Prawdę która zbawia i daje życie, czy może wahanie, rozterki, niepewność, wątpliwość, defetyzm i ciągłe bicie się w piersi? Nie sposób się więc dziwić, że wydrążeni przez lata życia w atmosferze wulgarnego materializmu, pogoni za ziemskim, konsumpcyjnym rajem i wyjałowieni prymitywnym hedonizmem, gwałtownie złaknieni duchowości, współcześni Europejczycy, pochodzący nierzadko z agnostycznych, niemających od kilku pokoleń nic wspólnego z jakąkolwiek religią rodzin, wybierają z jednej strony tak obcy dla nich cywilizacyjnie islam, lub sięgają po jakieś kuriozalne, neopogańskie reminiscencje z drugiej, skoro nikt nie pokazał im, jak naprawdę wygląda, czym się wyróżnia i co oznacza rzymski katolicyzm. Zdaję sobie sprawę, że to są naprawdę zatrważające konstatacje, ale nie można od nich uciekać tylko dlatego, iż mogą wywoływać w sercach różnych, bajających o „nowej wiośnie Kościoła” posoborowych pięknoduchów, uczucia lęku i trwogi. Trzeba też zupełnie otwarcie, bez względu na to, jak oburzające by sie na pozór wydawały, zadać pewne kluczowe pytania, jeżeli chce się zrozumieć ogrom dzisiejszego kryzysu i poszukać środków zaradczych, pozwalających na jego przezwyciężenie.

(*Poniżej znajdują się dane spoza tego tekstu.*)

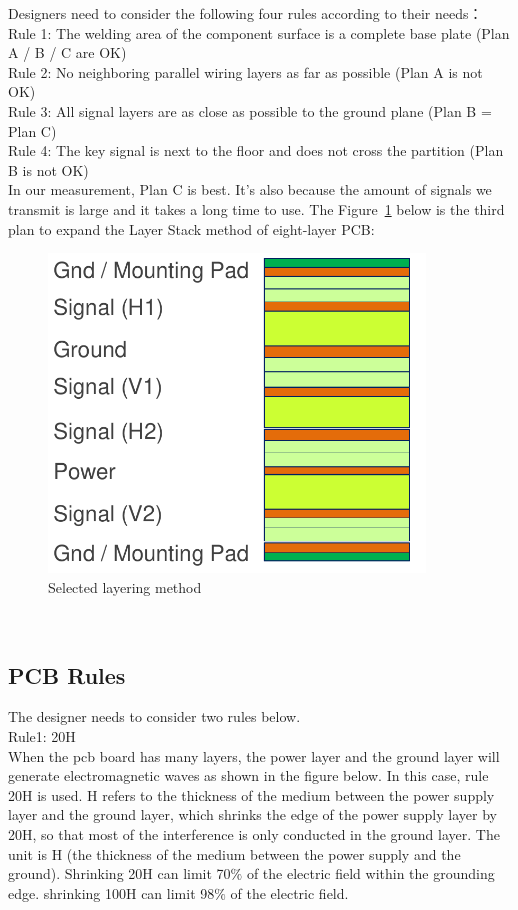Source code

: Designers need to consider the following four rules according to their needs：
\\
Rule 1: The welding area of the component surface is a complete base plate (Plan A / B / C are OK)
\\
Rule 2: No neighboring parallel wiring layers as far as possible (Plan A is not OK)
\\
Rule 3: All signal layers are as close as possible to the ground plane (Plan B = Plan C)
\\
Rule 4: The key signal is next to the floor and does not cross the partition (Plan B is not OK)
\\
In our measurement, Plan C is best. It’s also because the amount of signals we transmit is large and it takes a long time to use.
The Figure~\ref{fig:6.11} below is the third plan to expand the Layer Stack method of eight-layer PCB:

\begin{figure}[!ht]
	\centering
	\includegraphics[width=10cm]{grafiken/6.11.pdf}
	\caption{Selected layering method} 
	\label{fig:6.11}
\end{figure}
\FloatBarrier
\\

\subsection{PCB Rules}
\label{sec:PCB Rules}
The designer needs to consider two rules below. 
\\
Rule1: 20H
\\
When the pcb board has many layers, the power layer and the ground layer will generate electromagnetic waves as shown in the figure below. In this case, rule 20H is used. H refers to the thickness of the medium between the power supply layer and the ground layer, which shrinks the edge of the power supply layer by 20H, so that most of the interference is only conducted in the ground layer. The unit is H (the thickness of the medium between the power supply and the ground). Shrinking 20H can limit 70$\%$ of the electric field within the grounding edge. shrinking 100H can limit 98$\%$ of the electric field.
 
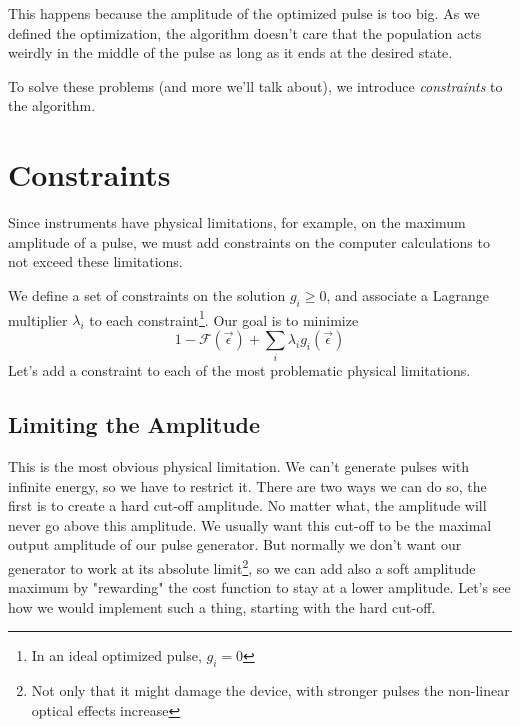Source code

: This happens because the amplitude of the optimized pulse is too big. As we defined the optimization, the algorithm doesn't care that the population acts weirdly in the middle of the pulse as long as it ends at the desired state.

To solve these problems (and more we'll talk about), we introduce \textit{constraints} to the algorithm.

\section{Constraints}
Since instruments have physical limitations, for example, on the maximum amplitude of a pulse, we must add constraints on the computer calculations to not exceed these limitations.

We define a set of constraints on the solution ${g_i \ge 0}$, and associate a Lagrange multiplier $\lambda_i$ to each constraint\footnote{In an ideal optimized pulse, $g_i = 0$}. \newline
Our goal is to minimize 
\[
    1 - \mathcal{F} (\vec{\epsilon}) + \sum_i \lambda_i g_i (\vec{\epsilon})
\]
Let's add a constraint to each of the most problematic physical limitations.
\subsection{Limiting the Amplitude}
This is the most obvious physical limitation. We can't generate pulses with infinite energy, so we have to restrict it. There are two ways we can do so, the first is to create a hard cut-off amplitude. No matter what, the amplitude will never go above this amplitude. We usually want this cut-off to be the  maximal output amplitude of our pulse generator. But normally we don't want our generator to work at its absolute limit\footnote{Not only that it might damage the device, with stronger pulses the non-linear optical effects increase}, so we can add also a soft amplitude maximum by "rewarding" the cost function to stay at a lower amplitude. Let's see how we would implement such a thing, starting with the hard cut-off.

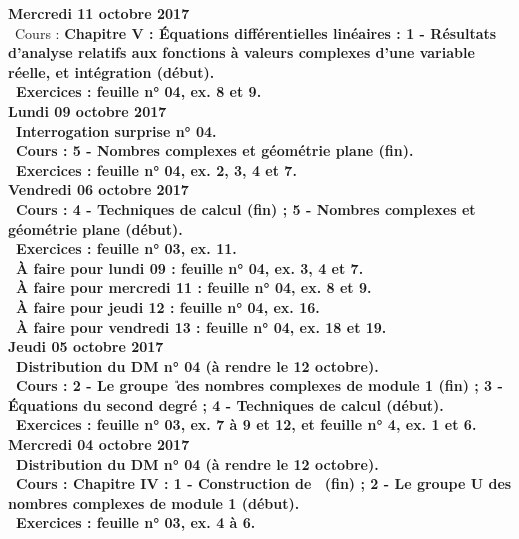 \documentclass[12pt,a4paper]{article}
\begin{document}
\noindent\textbf{\bf Mercredi 11 octobre 2017}\\
\bu\ Cours : \bf Chapitre V \rm : Équations différentielles linéaires : 1 - Résultats d'analyse relatifs aux 
fonctions à valeurs complexes d'une variable réelle, et intégration (début).\\
\bu\ Exercices : feuille n° 04, ex. 8 et 9.\vspace{.4cm}\\

\noindent\textbf{\bf Lundi 09 octobre 2017}\\
\bu\ Interrogation surprise n° 04.\\
\bu\ Cours : 5 - Nombres complexes et géométrie plane (fin).\\
\bu\ Exercices : feuille n° 04, ex. 2, 3, 4 et 7.\vspace{.4cm}\\

\noindent\textbf{Vendredi 06 octobre 2017}\\
\bu\ Cours : 4 - Techniques de calcul (fin) ; 5 - Nombres complexes et géométrie plane (début).\\
\bu\ Exercices : feuille n° 03, ex. 11.\\
\bu\ À faire pour lundi 09 : feuille n° 04, ex. 3, 4 et 7.\\
\bu\ À faire pour mercredi 11 : feuille n° 04, ex. 8 et 9.\\
\bu\ À faire pour jeudi 12 : feuille n° 04, ex. 16.\\
\bu\ À faire pour vendredi 13 : feuille n° 04, ex. 18 et 19.\vspace{.4cm}\\

\noindent\textbf{Jeudi 05 octobre 2017}\\
\bu\ Distribution du DM n° 04 (à rendre le 12 octobre).\\
\bu\ Cours : 2 - Le groupe \U\ des nombres complexes de module 1 (fin) ; 3 - Équations du second degré ; 4 - Techniques 
de calcul (début).\\
\bu\ Exercices : feuille n° 03, ex. 7 à 9 et 12, et feuille n° 4, ex. 1 et 6.\vspace{.4cm}\\

\noindent\textbf{\bf Mercredi 04 octobre 2017}\\
\bu\ Distribution du DM n° 04 (à rendre le 12 octobre).\\
\bu\ Cours : \bf Chapitre IV \rm : 1 - Construction de \C\ (fin) ; 2 - Le groupe \textbf{U} des nombres 
complexes de module 1 (début).\\
\bu\ Exercices : feuille n° 03, ex. 4 à 6.\vspace{.4cm}\\
\end{document}
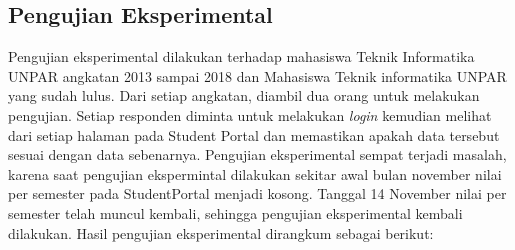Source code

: \subsection{Pengujian Eksperimental}
Pengujian eksperimental dilakukan terhadap mahasiswa Teknik Informatika UNPAR angkatan 2013 sampai 2018 dan Mahasiswa Teknik informatika UNPAR yang sudah lulus. Dari setiap angkatan, diambil dua orang untuk melakukan pengujian. Setiap responden diminta untuk melakukan \textit{login} kemudian melihat dari setiap halaman pada Student Portal dan memastikan apakah data tersebut sesuai dengan data sebenarnya. Pengujian eksperimental sempat terjadi masalah, karena saat pengujian ekspermintal dilakukan sekitar awal bulan november nilai per semester pada StudentPortal menjadi kosong. Tanggal 14 November nilai per semester telah muncul kembali, sehingga pengujian eksperimental kembali dilakukan.
Hasil pengujian eksperimental dirangkum sebagai berikut:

Należy sobie więc otwarcie i bez zbędnych niedomówień powiedzieć – meaculpizm, wraz ze swoją uwłaczającą Kościołowi świętemu retoryką i dosłownie odzierający nas z dumy bycia katolikiem, do Wiary nie przyciągnie dosłownie nikogo, ani heretyków, ani pogan, ani żydów, ani muzułmanów, ani ateistów – nikogo! Nasza Wiara, Wiara święta, katolicka i apostolska, opiera się bowiem na dogmacie i niezachwianej pewności, wyłącznym posiadaniu środków zbawczych w postaci przez przekazanych nam przez Chrystusa świętych sakramentów, a nie ciągłej wątpliwości i jakimś modernistycznym, permanentnym poszukiwaniu prawdy dla samej radości z jej poszukiwania… Tego też – jasnego przekazu, pewnych kryteriów i stałych punktów odniesienia, oczekują konwertyci i to Kościół przez wieki im dawał. A jaką wiadomość otrzymali, gdy ujrzeli polskiego Papieża, zastępcę Chrystusa na ziemi, widzialną głowę Kościoła (biskup Wojtyła z powodu głoszonych herezji nigdy nie był papieżem - przyp. Redakcji RCR), w heretyckim zborze, w meczecie, pod ścianą płaczu i przepraszającego za tak liczne w minionych wiekach tryumfy katolickiego oręża? Że przechodząc na łono Kościoła, trafiają do społeczności boskiej, doskonałej, świętej, bez żadnej skazy, ni zmarszczki? Czy też raczej czysto ludzkiej instytucji, jak wszystko co ziemskie splamionej przez grzech, poddanej korupcji, naznaczonej błędami i niedoskonałościami? Doprawdy, to haniebne wyrzekanie się najchwalebniejszych wiktorii katolicyzmu, jest czymś potwornym, gdyż w ostateczności godzi w świętość Chrystusowej Oblubienicy, rzymskiego i apostolskiego Kościoła, a nawet – piszę te słowa z autentycznym drżeniem ręki i prawdziwą zgrozą, sam majestat boskiego Autora największego, niepowtarzalnego, bezprecedensowego, jedynego takiego w całej historii, bo odniesionego nad śmiercią, piekłem, grzechem i Szatanem, zwycięstwa.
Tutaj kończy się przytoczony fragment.